Let's shut this down.
Shut this down.
I am going to put our quit back in there, because now we're going to need that, for one way run in an automated fashion.
And I will close this.
Go to the documents folder and I'm going to delete
our data and pretend that we're running this from scratch.
Right.
And let's make sure JMP is shut down.
Okay.
Now.
If you've seen some of my previous Discovery talks, you may have seen me use the task scheduler before. It's a popular topic with me.
You just type in task scheduler here on Windows; I hope you saw that.
On the Mac, you would have to use automator or a chron job. I would suggest automator.
All right, but the task scheduler allows you to run just about anything on a regular basis.
So let's go ahead and
create a new task. We'll just create task here and we'll name it
COVID Data for Germany.
I want to run with high privileges.
I'm going to run only when the user is logged in because I don't want to enter credential data, but I would suggest
selecting run when the user is logged on or not, if you're doing this for a production purpose,
because if your machine gets rebooted due to a windows update or some other reason, you want it to still run and this will allow you to do that if you specify that option. It will require you to enter your credentials and when you finally save out this task.
Alright.
So for triggers, what is that? That's when I want it to run, so let's go ahead and do that.
And let's say we want to run it daily starting tomorrow.
And maybe I just want to run it at six o'clock a.m. before I get in in the morning,
whatever get in means anymore.
Before I roll out of bed and go to work. All right.
So I'm going to stop this task if it runs longer than 30 minutes because that probably means it's hung.
And otherwise I think we're good to go there.
So what action do we want to perform? Well, we want to run JMP, so you have to navigate where jmp.exe is installed, which is in program files, SAS, and either JMP or JMP Pro 16. Go ahead and select that.
And then, our argument is our JSL script which, unfortunately, you have to enter in manually here,
which I'll do.
But just make sure that you're careful with that.
Okay.
Now, under settings I'm going to make sure that we have always allow. It has to be run on demand, because that'll allow us to try it right now and make sure it works right.
And if there's already one running, make sure to stop it. That probably means it's hung and stop the task if runs longer than an hour again, just in case it hangs.
Alright, so there's our task to run every day. So we can debug it essentially by trying it out right now, since we allowed it to be run at any time. Let's go ahead, right click the mouse button and say run.
Hopefully we'll see the taskbar. JMP will briefly come up, run and then go away.
Looking down here, hopefully, things are happening.
Okay, and then it's gone.
Let's take a look at our website; it will refresh that.
And there is our report generated a few seconds ago.
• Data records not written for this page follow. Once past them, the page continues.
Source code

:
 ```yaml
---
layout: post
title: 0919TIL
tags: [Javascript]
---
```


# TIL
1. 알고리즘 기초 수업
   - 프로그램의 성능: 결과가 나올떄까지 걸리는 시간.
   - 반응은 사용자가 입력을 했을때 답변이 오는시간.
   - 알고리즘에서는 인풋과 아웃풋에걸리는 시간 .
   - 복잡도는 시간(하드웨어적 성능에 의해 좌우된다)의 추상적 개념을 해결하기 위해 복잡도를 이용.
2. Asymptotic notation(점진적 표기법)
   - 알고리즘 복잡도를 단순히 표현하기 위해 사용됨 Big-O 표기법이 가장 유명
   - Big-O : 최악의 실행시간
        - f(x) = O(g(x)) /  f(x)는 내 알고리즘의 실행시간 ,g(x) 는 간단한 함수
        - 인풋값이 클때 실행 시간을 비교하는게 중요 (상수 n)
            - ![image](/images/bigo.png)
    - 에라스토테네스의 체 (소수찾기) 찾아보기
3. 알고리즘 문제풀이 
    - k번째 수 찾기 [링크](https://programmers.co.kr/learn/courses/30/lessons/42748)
If we look at our folder, we can see that our JMP table's been generated and hopefully tomorrow morning at 6 a.m.,
our task will run and get us a fresh batch of data and an updated report. And when we come in with our coffee or tea, we can take a look at that and make our decisions for the day.
So that concludes my talk. I hope one of the three aspects we've discussed today,
internet based data acquisition,
JMP Live scripting, or automated task generation, has helped you with your job.
Thank you for attending and I hope you enjoy the rest of the conference. Bye.